DATA FOR ANALYSIS →
________

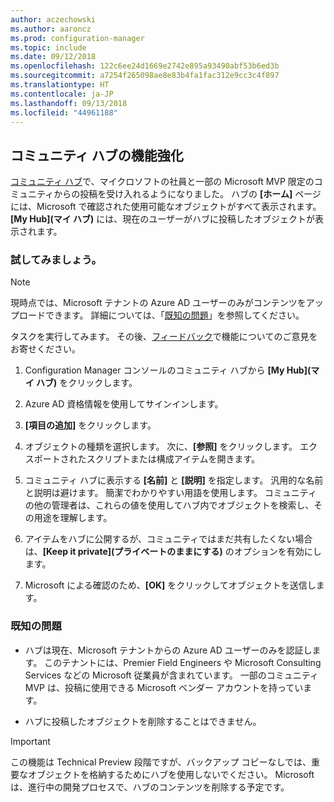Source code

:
 ```yaml
---
author: aczechowski
ms.author: aaroncz
ms.prod: configuration-manager
ms.topic: include
ms.date: 09/12/2018
ms.openlocfilehash: 122c6ee24d1669e2742e895a93490abf53b6ed3b
ms.sourcegitcommit: a7254f265098ae8e83b4fa1fac312e9cc3c4f897
ms.translationtype: HT
ms.contentlocale: ja-JP
ms.lasthandoff: 09/13/2018
ms.locfileid: "44961188"
---
```

## <a name="bkmk_hub"></a> コミュニティ ハブの機能強化
<!--1358926-->

[コミュニティ ハブ](/sccm/core/get-started/capabilities-in-technical-preview-1807#bkmk_hub)で、マイクロソフトの社員と一部の Microsoft MVP 限定のコミュニティからの投稿を受け入れるようになりました。 ハブの **[ホーム]** ページには、Microsoft で確認された使用可能なオブジェクトがすべて表示されます。 **[My Hub]\(マイ ハブ\)** には、現在のユーザーがハブに投稿したオブジェクトが表示されます。 


### <a name="try-it-out"></a>試してみましょう。

> [!Note]  
> 現時点では、Microsoft テナントの Azure AD ユーザーのみがコンテンツをアップロードできます。 詳細については、「[既知の問題](#bkmk_hub-ki)」を参照してください。  

タスクを実行してみます。 その後、[フィードバック](/sccm/core/understand/find-help#product-feedback)で機能についてのご意見をお寄せください。

1. Configuration Manager コンソールのコミュニティ ハブから **[My Hub]\(マイ ハブ\)** をクリックします。  

2. Azure AD 資格情報を使用してサインインします。  

3. **[項目の追加]** をクリックします。  

4. オブジェクトの種類を選択します。 次に、**[参照]** をクリックします。 エクスポートされたスクリプトまたは構成アイテムを開きます。  

5. コミュニティ ハブに表示する **[名前]** と **[説明]** を指定します。 汎用的な名前と説明は避けます。 簡潔でわかりやすい用語を使用します。 コミュニティの他の管理者は、これらの値を使用してハブ内でオブジェクトを検索し、その用途を理解します。  

6. アイテムをハブに公開するが、コミュニティではまだ共有したくない場合は、**[Keep it private]\(プライベートのままにする\)** のオプションを有効にします。  

7. Microsoft による確認のため、**[OK]** をクリックしてオブジェクトを送信します。  


### <a name="bkmk_hub-ki"></a> 既知の問題

- ハブは現在、Microsoft テナントからの Azure AD ユーザーのみを認証します。 このテナントには、Premier Field Engineers や Microsoft Consulting Services などの Microsoft 従業員が含まれています。 一部のコミュニティ MVP は、投稿に使用できる Microsoft ベンダー アカウントを持っています。  

- ハブに投稿したオブジェクトを削除することはできません。  

> [!Important]  
> この機能は Technical Preview 段階ですが、バックアップ コピーなしでは、重要なオブジェクトを格納するためにハブを使用しないでください。 Microsoft は、進行中の開発プロセスで、ハブのコンテンツを削除する予定です。

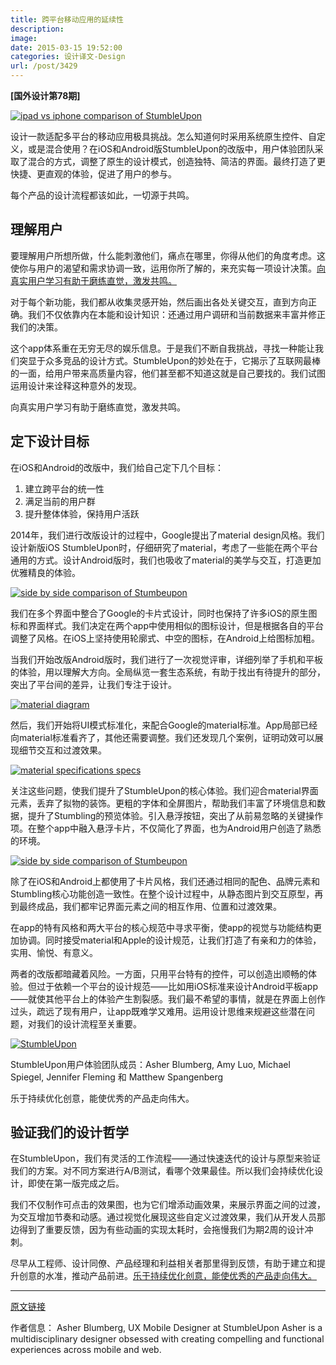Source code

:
 ```yaml
---
title: 跨平台移动应用的延续性
description: 
image: 
date: 2015-03-15 19:52:00
categories: 设计译文-Design
url: /post/3429
---
```


**[国外设计第78期]**

[![ipad vs iphone comparison of StumbleUpon](http://blog.invisionapp.com/wp-content/uploads/2015/03/03-ipad-iphone-comparison.jpg)](http://blog.invisionapp.com/wp-content/uploads/2015/03/03-ipad-iphone-comparison.jpg "Designing mobile apps for cross-platform continuity ")

设计一款适配多平台的移动应用极具挑战。怎么知道何时采用系统原生控件、自定义，或是混合使用？在iOS和Android版StumbleUpon的改版中，用户体验团队采取了混合的方式，调整了原生的设计模式，创造独特、简洁的界面。最终打造了更快捷、更直观的体验，促进了用户的参与。

每个产品的设计流程都该如此，一切源于共鸣。

## 理解用户

要理解用户所想所做，什么能刺激他们，痛点在哪里，你得从他们的角度考虑。这使你与用户的渴望和需求协调一致，运用你所了解的，来充实每一项设计决策。[向真实用户学习有助于磨练直觉，激发共鸣。](https://twitter.com/intent/tweet?text=%22Learning+from+real+people+hones+your+intuition+and+inspires+your+empathy.%22+http%3A%2F%2Fblog.invisionapp.com%2Fdesigning-mobile-apps-for-cross-platform-continuity%2F+-+%40ashergodfrey+via+%40InVisionApp) 

对于每个新功能，我们都从收集灵感开始，然后画出各处关键交互，直到方向正确。我们不仅依靠内在本能和设计知识：还通过用户调研和当前数据来丰富并修正我们的决策。

这个app体系重在无穷无尽的娱乐信息。于是我们不断自我挑战，寻找一种能让我们突显于众多竞品的设计方式。StumbleUpon的妙处在于，它揭示了互联网最棒的一面，给用户带来高质量内容，他们甚至都不知道这就是自己要找的。我们试图运用设计来诠释这种意外的发现。

向真实用户学习有助于磨练直觉，激发共鸣。

## 定下设计目标

在iOS和Android的改版中，我们给自己定下几个目标：

1. 建立跨平台的统一性
2. 满足当前的用户群
3. 提升整体体验，保持用户活跃

2014年，我们进行改版设计的过程中，Google提出了material design风格。我们设计新版iOS StumbleUpon时，仔细研究了material，考虑了一些能在两个平台通用的方式。设计Android版时，我们也吸收了material的美学与交互，打造更加优雅精良的体验。

[![side by side comparison of Stumbeupon](http://blog.invisionapp.com/wp-content/uploads/2015/03/04-side-by-side-comparison-a.jpg)](http://blog.invisionapp.com/wp-content/uploads/2015/03/04-side-by-side-comparison-a.jpg "Designing mobile apps for cross-platform continuity ")

我们在多个界面中整合了Google的卡片式设计，同时也保持了许多iOS的原生图标和界面样式。我们决定在两个app中使用相似的图标设计，但是根据各自的平台调整了风格。在iOS上坚持使用轮廓式、中空的图标，在Android上给图标加粗。

当我们开始改版Android版时，我们进行了一次视觉评审，详细列举了手机和平板的体验，用以理解大方向。全局纵览一套生态系统，有助于找出有待提升的部分，突出了平台间的差异，让我们专注于设计。

[![material diagram](http://blog.invisionapp.com/wp-content/uploads/2015/03/06-material-diagram.jpg)](http://blog.invisionapp.com/wp-content/uploads/2015/03/06-material-diagram.jpg "Designing mobile apps for cross-platform continuity ")

然后，我们开始将UI模式标准化，来配合Google的material标准。App局部已经向material标准看齐了，其他还需要调整。我们还发现几个案例，证明动效可以展现细节交互和过渡效果。

[![material specifications specs](http://blog.invisionapp.com/wp-content/uploads/2015/03/07-material-specs.jpg)](http://blog.invisionapp.com/wp-content/uploads/2015/03/07-material-specs.jpg "Designing mobile apps for cross-platform continuity ")

关注这些问题，使我们提升了StumbleUpon的核心体验。我们迎合material界面元素，丢弃了拟物的装饰。更粗的字体和全屏图片，帮助我们丰富了环境信息和数据，提升了Stumbling的预览体验。引入悬浮按钮，突出了从前易忽略的关键操作项。在整个app中融入悬浮卡片，不仅简化了界面，也为Android用户创造了熟悉的环境。

[![side by side comparison of Stumbeupon](http://blog.invisionapp.com/wp-content/uploads/2015/03/05-side-by-side-comparison-b.jpg)](http://blog.invisionapp.com/wp-content/uploads/2015/03/05-side-by-side-comparison-b.jpg "Designing mobile apps for cross-platform continuity ")

除了在iOS和Android上都使用了卡片风格，我们还通过相同的配色、品牌元素和Stumbling核心功能创造一致性。在整个设计过程中，从静态图片到交互原型，再到最终成品，我们都牢记界面元素之间的相互作用、位置和过渡效果。

在app的特有风格和两大平台的核心规范中寻求平衡，使app的视觉与功能结构更加协调。同时接受material和Apple的设计规范，让我们打造了有亲和力的体验，实用、愉悦、有意义。

两者的改版都暗藏着风险。一方面，只用平台特有的控件，可以创造出顺畅的体验。但过于依赖一个平台的设计规范——比如用iOS标准来设计Android平板app——就使其他平台上的体验产生割裂感。我们最不希望的事情，就是在界面上创作过头，疏远了现有用户，让app既难学又难用。运用设计思维来规避这些潜在问题，对我们的设计流程至关重要。

[![StumbleUpon](http://blog.invisionapp.com/wp-content/uploads/2015/03/08-design-team.jpg)](http://blog.invisionapp.com/wp-content/uploads/2015/03/08-design-team.jpg "Designing mobile apps for cross-platform continuity ")

StumbleUpon用户体验团队成员：Asher Blumberg, Amy Luo, Michael Spiegel, Jennifer Fleming 和 Matthew Spangenberg

乐于持续优化创意，能使优秀的产品走向伟大。

## 验证我们的设计哲学

在StumbleUpon，我们有灵活的工作流程——通过快速迭代的设计与原型来验证我们的方案。对不同方案进行A/B测试，看哪个效果最佳。所以我们会持续优化设计，即使在第一版完成之后。

我们不仅制作可点击的效果图，也为它们增添动画效果，来展示界面之间的过渡，为交互增加节奏和动感。通过视觉化展现这些自定义过渡效果，我们从开发人员那边得到了重要反馈，因为有些动画的实现太耗时，会拖慢我们为期2周的设计冲刺。

尽早从工程师、设计同僚、产品经理和利益相关者那里得到反馈，有助于建立和提升创意的水准，推动产品前进。[乐于持续优化创意，能使优秀的产品走向伟大。](https://twitter.com/intent/tweet?text=%22The+willingness+to+keep+refining+your+ideas+turns+a+good+product+into+a+great+one.%22+http%3A%2F%2Fblog.invisionapp.com%2Fdesigning-mobile-apps-for-cross-platform-continuity%2F+via+%40InVisionApp)

---

[原文链接](http://blog.invisionapp.com/designing-mobile-apps-for-cross-platform-continuity/)

作者信息：
Asher Blumberg, UX Mobile Designer at StumbleUpon
Asher is a multidisciplinary designer obsessed with creating compelling and functional experiences across mobile and web.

________

TASK DIRECTIONS →
The line with "7. Microsoft による確認のため、**[OK]**" ends the range, and the first line of the data begins it; repeat exactly those lines and nothing more, omitting pictures.

ANSWER TO THE EXERCISE →
Source code

:
 ```yaml
---
author: aczechowski
ms.author: aaroncz
ms.prod: configuration-manager
ms.topic: include
ms.date: 09/12/2018
ms.openlocfilehash: 122c6ee24d1669e2742e895a93490abf53b6ed3b
ms.sourcegitcommit: a7254f265098ae8e83b4fa1fac312e9cc3c4f897
ms.translationtype: HT
ms.contentlocale: ja-JP
ms.lasthandoff: 09/13/2018
ms.locfileid: "44961188"
---
```

## <a name="bkmk_hub"></a> コミュニティ ハブの機能強化
<!--1358926-->

[コミュニティ ハブ](/sccm/core/get-started/capabilities-in-technical-preview-1807#bkmk_hub)で、マイクロソフトの社員と一部の Microsoft MVP 限定のコミュニティからの投稿を受け入れるようになりました。 ハブの **[ホーム]** ページには、Microsoft で確認された使用可能なオブジェクトがすべて表示されます。 **[My Hub]\(マイ ハブ\)** には、現在のユーザーがハブに投稿したオブジェクトが表示されます。 


### <a name="try-it-out"></a>試してみましょう。

> [!Note]  
> 現時点では、Microsoft テナントの Azure AD ユーザーのみがコンテンツをアップロードできます。 詳細については、「[既知の問題](#bkmk_hub-ki)」を参照してください。  

タスクを実行してみます。 その後、[フィードバック](/sccm/core/understand/find-help#product-feedback)で機能についてのご意見をお寄せください。

1. Configuration Manager コンソールのコミュニティ ハブから **[My Hub]\(マイ ハブ\)** をクリックします。  

2. Azure AD 資格情報を使用してサインインします。  

3. **[項目の追加]** をクリックします。  

4. オブジェクトの種類を選択します。 次に、**[参照]** をクリックします。 エクスポートされたスクリプトまたは構成アイテムを開きます。  

5. コミュニティ ハブに表示する **[名前]** と **[説明]** を指定します。 汎用的な名前と説明は避けます。 簡潔でわかりやすい用語を使用します。 コミュニティの他の管理者は、これらの値を使用してハブ内でオブジェクトを検索し、その用途を理解します。  

6. アイテムをハブに公開するが、コミュニティではまだ共有したくない場合は、**[Keep it private]\(プライベートのままにする\)** のオプションを有効にします。  

7. Microsoft による確認のため、**[OK]** をクリックしてオブジェクトを送信します。  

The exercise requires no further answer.